[Data provided]

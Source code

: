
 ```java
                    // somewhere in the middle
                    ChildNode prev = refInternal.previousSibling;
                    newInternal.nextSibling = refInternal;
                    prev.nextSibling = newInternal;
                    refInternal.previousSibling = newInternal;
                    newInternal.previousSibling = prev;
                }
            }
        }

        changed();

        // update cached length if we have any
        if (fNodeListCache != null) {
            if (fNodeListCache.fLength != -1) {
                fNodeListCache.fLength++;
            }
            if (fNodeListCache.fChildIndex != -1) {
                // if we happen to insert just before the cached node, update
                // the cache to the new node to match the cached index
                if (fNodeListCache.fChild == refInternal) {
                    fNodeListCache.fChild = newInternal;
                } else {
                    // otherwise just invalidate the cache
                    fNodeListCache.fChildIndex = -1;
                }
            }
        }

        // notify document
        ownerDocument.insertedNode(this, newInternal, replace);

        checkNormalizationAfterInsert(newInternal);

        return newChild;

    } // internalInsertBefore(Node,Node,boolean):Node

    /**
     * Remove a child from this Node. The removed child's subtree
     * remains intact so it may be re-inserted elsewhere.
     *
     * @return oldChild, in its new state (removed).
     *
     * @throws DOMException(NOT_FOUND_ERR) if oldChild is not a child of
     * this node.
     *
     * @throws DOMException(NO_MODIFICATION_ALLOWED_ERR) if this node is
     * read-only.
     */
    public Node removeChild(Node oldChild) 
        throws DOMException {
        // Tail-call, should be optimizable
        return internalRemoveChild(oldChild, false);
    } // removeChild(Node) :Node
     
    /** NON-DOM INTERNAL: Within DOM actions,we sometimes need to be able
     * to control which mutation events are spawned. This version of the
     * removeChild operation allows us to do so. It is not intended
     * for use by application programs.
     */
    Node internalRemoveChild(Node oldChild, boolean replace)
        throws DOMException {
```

[/Data provided]

● Task requirements: Quote each line of the data above exactly as written.

● Completed task:
Source code

:
 ```java
                    // somewhere in the middle
                    ChildNode prev = refInternal.previousSibling;
                    newInternal.nextSibling = refInternal;
                    prev.nextSibling = newInternal;
                    refInternal.previousSibling = newInternal;
                    newInternal.previousSibling = prev;
                }
            }
        }

        changed();

        // update cached length if we have any
        if (fNodeListCache != null) {
            if (fNodeListCache.fLength != -1) {
                fNodeListCache.fLength++;
            }
            if (fNodeListCache.fChildIndex != -1) {
                // if we happen to insert just before the cached node, update
                // the cache to the new node to match the cached index
                if (fNodeListCache.fChild == refInternal) {
                    fNodeListCache.fChild = newInternal;
                } else {
                    // otherwise just invalidate the cache
                    fNodeListCache.fChildIndex = -1;
                }
            }
        }

        // notify document
        ownerDocument.insertedNode(this, newInternal, replace);

        checkNormalizationAfterInsert(newInternal);

        return newChild;

    } // internalInsertBefore(Node,Node,boolean):Node

    /**
     * Remove a child from this Node. The removed child's subtree
     * remains intact so it may be re-inserted elsewhere.
     *
     * @return oldChild, in its new state (removed).
     *
     * @throws DOMException(NOT_FOUND_ERR) if oldChild is not a child of
     * this node.
     *
     * @throws DOMException(NO_MODIFICATION_ALLOWED_ERR) if this node is
     * read-only.
     */
    public Node removeChild(Node oldChild) 
        throws DOMException {
        // Tail-call, should be optimizable
        return internalRemoveChild(oldChild, false);
    } // removeChild(Node) :Node
     
    /** NON-DOM INTERNAL: Within DOM actions,we sometimes need to be able
     * to control which mutation events are spawned. This version of the
     * removeChild operation allows us to do so. It is not intended
     * for use by application programs.
     */
    Node internalRemoveChild(Node oldChild, boolean replace)
        throws DOMException {
```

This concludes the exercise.